----- Available data
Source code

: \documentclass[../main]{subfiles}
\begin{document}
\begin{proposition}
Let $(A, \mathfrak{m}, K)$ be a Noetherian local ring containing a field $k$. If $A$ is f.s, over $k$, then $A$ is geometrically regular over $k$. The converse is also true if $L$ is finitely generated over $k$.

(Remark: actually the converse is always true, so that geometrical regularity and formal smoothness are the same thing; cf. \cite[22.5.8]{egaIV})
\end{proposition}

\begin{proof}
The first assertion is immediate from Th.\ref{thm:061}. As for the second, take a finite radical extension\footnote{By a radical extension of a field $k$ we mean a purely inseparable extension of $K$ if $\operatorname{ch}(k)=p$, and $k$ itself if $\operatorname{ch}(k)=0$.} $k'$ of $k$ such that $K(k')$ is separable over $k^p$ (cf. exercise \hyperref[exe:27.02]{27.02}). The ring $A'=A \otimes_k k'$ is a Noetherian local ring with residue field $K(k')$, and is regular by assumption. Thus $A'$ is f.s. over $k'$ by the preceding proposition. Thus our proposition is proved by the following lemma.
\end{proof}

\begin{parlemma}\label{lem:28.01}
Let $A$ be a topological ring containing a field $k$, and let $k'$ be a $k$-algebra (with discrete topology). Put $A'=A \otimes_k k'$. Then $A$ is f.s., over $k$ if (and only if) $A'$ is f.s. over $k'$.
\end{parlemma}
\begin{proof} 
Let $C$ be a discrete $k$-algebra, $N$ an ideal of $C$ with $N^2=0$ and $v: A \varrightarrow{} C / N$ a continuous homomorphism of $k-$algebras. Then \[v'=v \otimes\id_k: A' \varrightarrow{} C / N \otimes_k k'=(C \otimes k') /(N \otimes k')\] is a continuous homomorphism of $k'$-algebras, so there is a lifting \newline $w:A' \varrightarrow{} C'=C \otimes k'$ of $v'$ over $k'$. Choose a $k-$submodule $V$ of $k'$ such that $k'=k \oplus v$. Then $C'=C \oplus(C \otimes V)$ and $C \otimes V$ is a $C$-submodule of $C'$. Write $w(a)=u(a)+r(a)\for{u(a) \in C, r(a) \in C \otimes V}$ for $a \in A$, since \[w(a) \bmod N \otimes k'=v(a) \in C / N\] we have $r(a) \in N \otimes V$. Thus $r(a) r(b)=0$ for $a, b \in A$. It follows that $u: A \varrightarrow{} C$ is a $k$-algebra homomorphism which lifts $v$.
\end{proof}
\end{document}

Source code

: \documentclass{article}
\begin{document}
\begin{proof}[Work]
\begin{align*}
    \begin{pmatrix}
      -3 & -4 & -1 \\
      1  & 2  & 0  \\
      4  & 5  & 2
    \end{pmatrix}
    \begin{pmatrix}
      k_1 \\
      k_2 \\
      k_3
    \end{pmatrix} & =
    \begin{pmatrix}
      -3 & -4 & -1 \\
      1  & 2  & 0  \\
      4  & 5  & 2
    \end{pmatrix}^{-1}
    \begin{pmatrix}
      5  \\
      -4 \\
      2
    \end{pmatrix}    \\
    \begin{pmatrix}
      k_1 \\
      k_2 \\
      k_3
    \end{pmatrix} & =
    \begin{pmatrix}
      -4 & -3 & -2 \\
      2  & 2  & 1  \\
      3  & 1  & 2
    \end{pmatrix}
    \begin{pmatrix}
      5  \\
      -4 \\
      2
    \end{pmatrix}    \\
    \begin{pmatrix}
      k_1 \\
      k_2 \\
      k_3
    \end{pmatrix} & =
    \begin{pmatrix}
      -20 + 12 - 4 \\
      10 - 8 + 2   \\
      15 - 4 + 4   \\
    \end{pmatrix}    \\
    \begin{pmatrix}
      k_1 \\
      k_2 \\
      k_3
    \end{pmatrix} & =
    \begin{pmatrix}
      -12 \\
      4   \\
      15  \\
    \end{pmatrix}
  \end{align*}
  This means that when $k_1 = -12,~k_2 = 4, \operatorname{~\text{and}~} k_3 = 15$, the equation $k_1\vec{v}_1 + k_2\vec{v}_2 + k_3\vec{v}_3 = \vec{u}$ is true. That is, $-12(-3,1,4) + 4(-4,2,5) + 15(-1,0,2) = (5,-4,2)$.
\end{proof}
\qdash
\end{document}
----------
Required action:
Each entry must be reproduced verbatim.

Response for this exercise:
Source code

: \documentclass[../main]{subfiles}
\begin{document}
\begin{proposition}
Let $(A, \mathfrak{m}, K)$ be a Noetherian local ring containing a field $k$. If $A$ is f.s, over $k$, then $A$ is geometrically regular over $k$. The converse is also true if $L$ is finitely generated over $k$.

(Remark: actually the converse is always true, so that geometrical regularity and formal smoothness are the same thing; cf. \cite[22.5.8]{egaIV})
\end{proposition}

\begin{proof}
The first assertion is immediate from Th.\ref{thm:061}. As for the second, take a finite radical extension\footnote{By a radical extension of a field $k$ we mean a purely inseparable extension of $K$ if $\operatorname{ch}(k)=p$, and $k$ itself if $\operatorname{ch}(k)=0$.} $k'$ of $k$ such that $K(k')$ is separable over $k^p$ (cf. exercise \hyperref[exe:27.02]{27.02}). The ring $A'=A \otimes_k k'$ is a Noetherian local ring with residue field $K(k')$, and is regular by assumption. Thus $A'$ is f.s. over $k'$ by the preceding proposition. Thus our proposition is proved by the following lemma.
\end{proof}

\begin{parlemma}\label{lem:28.01}
Let $A$ be a topological ring containing a field $k$, and let $k'$ be a $k$-algebra (with discrete topology). Put $A'=A \otimes_k k'$. Then $A$ is f.s., over $k$ if (and only if) $A'$ is f.s. over $k'$.
\end{parlemma}
\begin{proof} 
Let $C$ be a discrete $k$-algebra, $N$ an ideal of $C$ with $N^2=0$ and $v: A \varrightarrow{} C / N$ a continuous homomorphism of $k-$algebras. Then \[v'=v \otimes\id_k: A' \varrightarrow{} C / N \otimes_k k'=(C \otimes k') /(N \otimes k')\] is a continuous homomorphism of $k'$-algebras, so there is a lifting \newline $w:A' \varrightarrow{} C'=C \otimes k'$ of $v'$ over $k'$. Choose a $k-$submodule $V$ of $k'$ such that $k'=k \oplus v$. Then $C'=C \oplus(C \otimes V)$ and $C \otimes V$ is a $C$-submodule of $C'$. Write $w(a)=u(a)+r(a)\for{u(a) \in C, r(a) \in C \otimes V}$ for $a \in A$, since \[w(a) \bmod N \otimes k'=v(a) \in C / N\] we have $r(a) \in N \otimes V$. Thus $r(a) r(b)=0$ for $a, b \in A$. It follows that $u: A \varrightarrow{} C$ is a $k$-algebra homomorphism which lifts $v$.
\end{proof}
\end{document}

Source code

: \documentclass{article}
\begin{document}
\begin{proof}[Work]
\begin{align*}
    \begin{pmatrix}
      -3 & -4 & -1 \\
      1  & 2  & 0  \\
      4  & 5  & 2
    \end{pmatrix}
    \begin{pmatrix}
      k_1 \\
      k_2 \\
      k_3
    \end{pmatrix} & =
    \begin{pmatrix}
      -3 & -4 & -1 \\
      1  & 2  & 0  \\
      4  & 5  & 2
    \end{pmatrix}^{-1}
    \begin{pmatrix}
      5  \\
      -4 \\
      2
    \end{pmatrix}    \\
    \begin{pmatrix}
      k_1 \\
      k_2 \\
      k_3
    \end{pmatrix} & =
    \begin{pmatrix}
      -4 & -3 & -2 \\
      2  & 2  & 1  \\
      3  & 1  & 2
    \end{pmatrix}
    \begin{pmatrix}
      5  \\
      -4 \\
      2
    \end{pmatrix}    \\
    \begin{pmatrix}
      k_1 \\
      k_2 \\
      k_3
    \end{pmatrix} & =
    \begin{pmatrix}
      -20 + 12 - 4 \\
      10 - 8 + 2   \\
      15 - 4 + 4   \\
    \end{pmatrix}    \\
    \begin{pmatrix}
      k_1 \\
      k_2 \\
      k_3
    \end{pmatrix} & =
    \begin{pmatrix}
      -12 \\
      4   \\
      15  \\
    \end{pmatrix}
  \end{align*}
  This means that when $k_1 = -12,~k_2 = 4, \operatorname{~\text{and}~} k_3 = 15$, the equation $k_1\vec{v}_1 + k_2\vec{v}_2 + k_3\vec{v}_3 = \vec{u}$ is true. That is, $-12(-3,1,4) + 4(-4,2,5) + 15(-1,0,2) = (5,-4,2)$.
\end{proof}
\qdash
\end{document}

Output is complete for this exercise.